Dans le rapport du voyage à Matea qu’effectua le Chef de Division
Page, le Messager de Tahiti du 9 avril 1854 donne une description assez
paradisiaque de l’île : « véritable réserve naturelle, abritant quelque 200
habitants laborieux. »
On entend parler pour la première fois de phosphate en Océanie
française lorsqu’un dénommé Rousseau, natif de Tahiti mais travaillant
dans les engrais en métropole, déclare en 1884 qu’il y a des traces de
phosphate dans une des îles des E. F. O. dont il ne se souvient plus du
nom.
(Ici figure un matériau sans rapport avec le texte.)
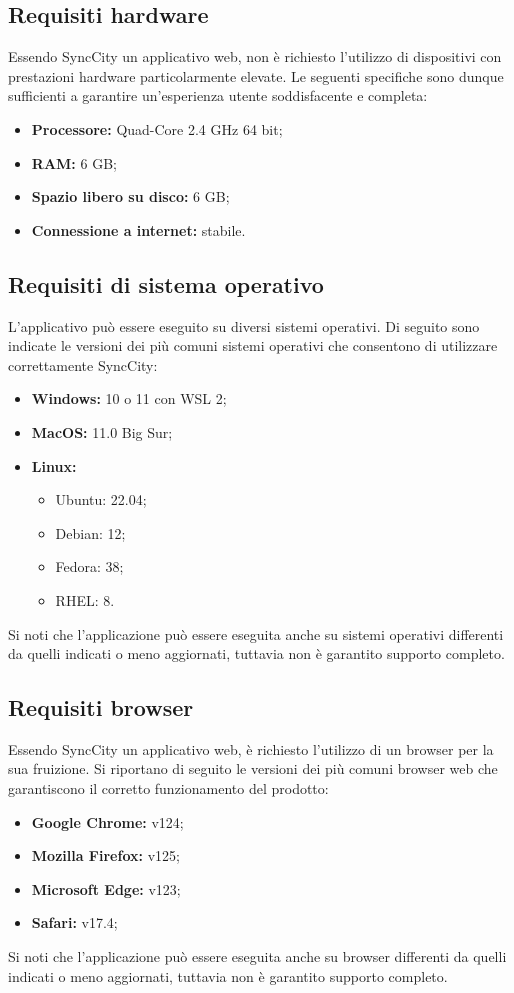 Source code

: \documentclass[8pt]{article}
\begin{document}
\subsection{Requisiti hardware}
Essendo SyncCity un applicativo web, non è richiesto l'utilizzo di dispositivi con prestazioni hardware particolarmente elevate. Le seguenti specifiche sono dunque sufficienti a garantire un'esperienza utente soddisfacente e completa:  
\begin{itemize}
\setlength\itemsep{0em}
    \item \textbf{Processore:} Quad-Core 2.4 GHz 64 bit;
    \item \textbf{RAM:} 6 GB;
    \item \textbf{Spazio libero su disco:} 6 GB;
    \item \textbf{Connessione a internet:} stabile.
\end{itemize}
\subsection{Requisiti di sistema operativo}
L'applicativo può essere eseguito su diversi sistemi operativi. Di seguito sono indicate le versioni dei più comuni sistemi operativi che consentono di utilizzare correttamente SyncCity:
\begin{itemize}
\setlength\itemsep{0em}
    \item \textbf{Windows:} 10 o 11 con WSL 2;
    \item \textbf{MacOS:} 11.0 Big Sur;
    \item \textbf{Linux:}
    \begin{itemize}
        \item Ubuntu: 22.04;
        \item Debian: 12;
        \item Fedora: 38;
        \item RHEL: 8.
    \end{itemize}
\end{itemize}
Si noti che l'applicazione può essere eseguita anche su sistemi operativi differenti da quelli indicati o meno aggiornati, tuttavia non è garantito supporto completo.
\subsection{Requisiti browser}
Essendo SyncCity un applicativo web, è richiesto l'utilizzo di un browser per la sua fruizione. Si riportano di seguito le versioni dei più comuni browser web che garantiscono il corretto funzionamento del prodotto:
\begin{itemize}
\setlength\itemsep{0em}
    \item \textbf{Google Chrome:} v124;
    \item \textbf{Mozilla Firefox:} v125;
    \item \textbf{Microsoft Edge:} v123;
    \item \textbf{Safari:} v17.4;
\end{itemize}
Si noti che l'applicazione può essere eseguita anche su browser differenti da quelli indicati o meno aggiornati, tuttavia non è garantito supporto completo.
\newpage
\end{document}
C’est le capitaine Bonnet, officier français retiré à Tahiti qui affirme
en 1890 la présence du précieux engrais à Makatea mais il faut attendre
les résultats du prélèvement qu’effectue le professeur Agassiz en tournée
à bord de l’Albatros en 1904 pour avoir la confirmation d’une possible
et valable exploitation d’un phosphate tricalcique dont la teneur variant
de 80 à 85% se révèle l’une des plus élevées au monde.
Maître Goupil, notaire à Tahiti et M. Touze, récemment nommé chef
des Travaux Publics (et qui épousera quelque temps plus tard la fille de
Me Goupil) prennent contact avec la Pacific Phosphate Company qui
exploite les gisements de Nauru et de l’île Océan (République de Kiribati)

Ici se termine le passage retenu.